§ **INSTRUCTIONS TO FOLLOW**: Check each line of the listing for the string "label". Copy those where it appears.

§ **PROVIDED DATA**:
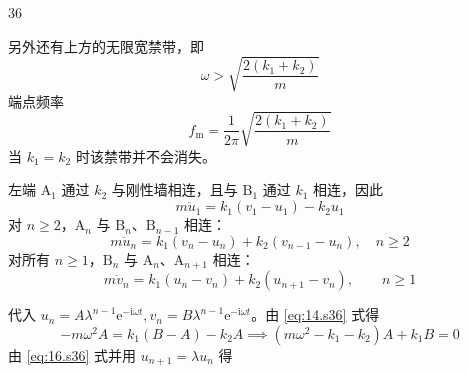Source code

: \begin{solution}{36}
\begin{subsolution}
\begin{subsubsolution}
            另外还有上方的无限宽禁带，即
            \begin{equation}
                \omega > \sqrt {\frac {2 (k _ {1} + k _ {2})}{m}}
                \label{eq:12.s36}
            \end{equation}
            端点频率
            \begin{equation}
                f _ {\mathrm{m}} = \frac {1}{2 \pi} \sqrt {\frac {2 (k _ {1} + k _ {2})}{m}}
                \label{eq:13.s36}
            \end{equation}
            当 $k_{1} = k_{2}$ 时该禁带并不会消失。
        \end{subsubsolution}
    \end{subsolution}
    \begin{subsolution}
        \begin{subsubsolution}
            左端 $\mathrm{A}_1$ 通过 $k_{2}$ 与刚性墙相连，且与 $\mathrm{B}_1$ 通过 $k_{1}$ 相连，因此
            \begin{equation}
                m \ddot {u} _ {1} = k _ {1} (v _ {1} - u _ {1}) - k _ {2} u _ {1}
                \label{eq:14.s36}
            \end{equation}
            对 $n \geq 2$，$\mathrm{A}_n$ 与 $\mathrm{B}_n$、$\mathrm{B}_{n-1}$ 相连：
            \begin{equation}
                m \ddot {u} _ {n} = k _ {1} (v _ {n} - u _ {n}) + k _ {2} (v _ {n - 1} - u _ {n}), \quad n \geq 2
                \label{eq:15.s36}
            \end{equation}
            对所有 $n \geq 1$，$\mathrm{B}_n$ 与 $\mathrm{A}_n$、$\mathrm{A}_{n+1}$ 相连：
            \begin{equation}
                m \ddot {v} _ {n} = k _ {1} (u _ {n} - v _ {n}) + k _ {2} (u _ {n + 1} - v _ {n}), \qquad n \geq 1
                \label{eq:16.s36}
            \end{equation}
        \end{subsubsolution}
        \begin{subsubsolution}
            代入 $u_{n} = A\lambda^{n - 1}\mathrm{e}^{-\mathrm{i}\omega t}, v_{n} = B\lambda^{n - 1}\mathrm{e}^{-\mathrm{i}\omega t}$。由 \eqref{eq:14.s36} 式得
            \begin{equation}
                - m \omega^ {2} A = k _ {1} (B - A) - k _ {2} A \implies (m \omega^ {2} - k _ {1} - k _ {2}) A + k _ {1} B = 0
                \label{eq:17.s36}
            \end{equation}
            由 \eqref{eq:16.s36} 式并用 $u_{n+1} = \lambda u_n$ 得

\end{subsubsolution}
\end{subsolution}
\end{solution}
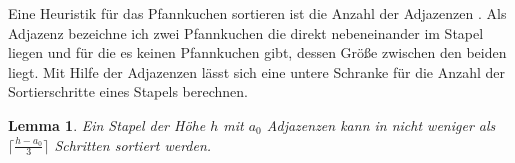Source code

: \documentclass[a4paper,10pt,ngerman]{scrartcl}
\newtheorem{lemma}[theorem]{Lemma}
\begin{document}
\begin{algorithmic}
  \EndIf
  \EndIf
  \EndFor
  \EndWhile
  \EndProcedure
\end{algorithmic}
Eine Heuristik für das Pfannkuchen sortieren ist die Anzahl der Adjazenzen \cite{gates_1979}. Als Adjazenz bezeichne ich zwei
Pfannkuchen die direkt nebeneinander im Stapel liegen und für die es keinen Pfannkuchen gibt, dessen Größe zwischen den beiden liegt.
Mit Hilfe der Adjazenzen lässt sich eine untere Schranke für die Anzahl der Sortierschritte eines Stapels berechnen.
\begin{lemma}
  Ein Stapel der Höhe $h$ mit $a_0$ Adjazenzen kann in nicht weniger als $\lceil\frac{h - a_0}{3}\rceil$ Schritten sortiert werden.
\end{lemma}
\end{document}
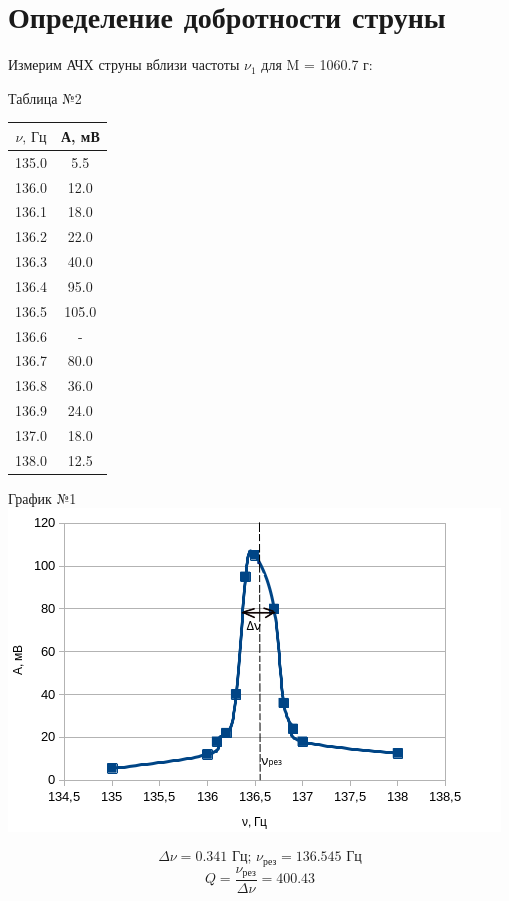 \documentclass[a4paper,12pt]{article} %
\begin{document}
\section{Определение добротности струны}
Измерим АЧХ струны вблизи частоты $\nu_1$ для M = 1060.7 г:
\begin{center}
Таблица №2\\
\begin{tabular}[h]{|c|c|}
\hline
$\nu\text{, Гц}$     & А, мВ    \\ \hline
135.0   & 5.5  \\ \hline
136.0   & 12.0   \\ \hline
136.1 & 18.0   \\ \hline
136.2 & 22.0   \\ \hline
136.3 & 40.0   \\ \hline
136.4 & 95.0   \\ \hline
136.5 & 105.0  \\ \hline
136.6 & -    \\ \hline
136.7 & 80.0   \\ \hline
136.8 & 36.0   \\ \hline
136.9 & 24.0   \\ \hline
137.0   & 18.0   \\ \hline
138.0   & 12.5 \\ \hline
\end{tabular}
\end{center}
\begin{center}
График №1\\
\includegraphics[scale=0.8]{graph}
\end{center}
\[\Delta\nu = 0.341 \text{ Гц; }\nu_{\text{рез}} = 136.545\text{ Гц}\]
\[Q = \frac{\nu_{\text{рез}}}{\Delta\nu} = 400.43\]
\end{document}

§ **THE COMPLETED TASK**:
                \label{eq:12.s36}
                \label{eq:13.s36}
                \label{eq:14.s36}
                \label{eq:15.s36}
                \label{eq:16.s36}
                \label{eq:17.s36}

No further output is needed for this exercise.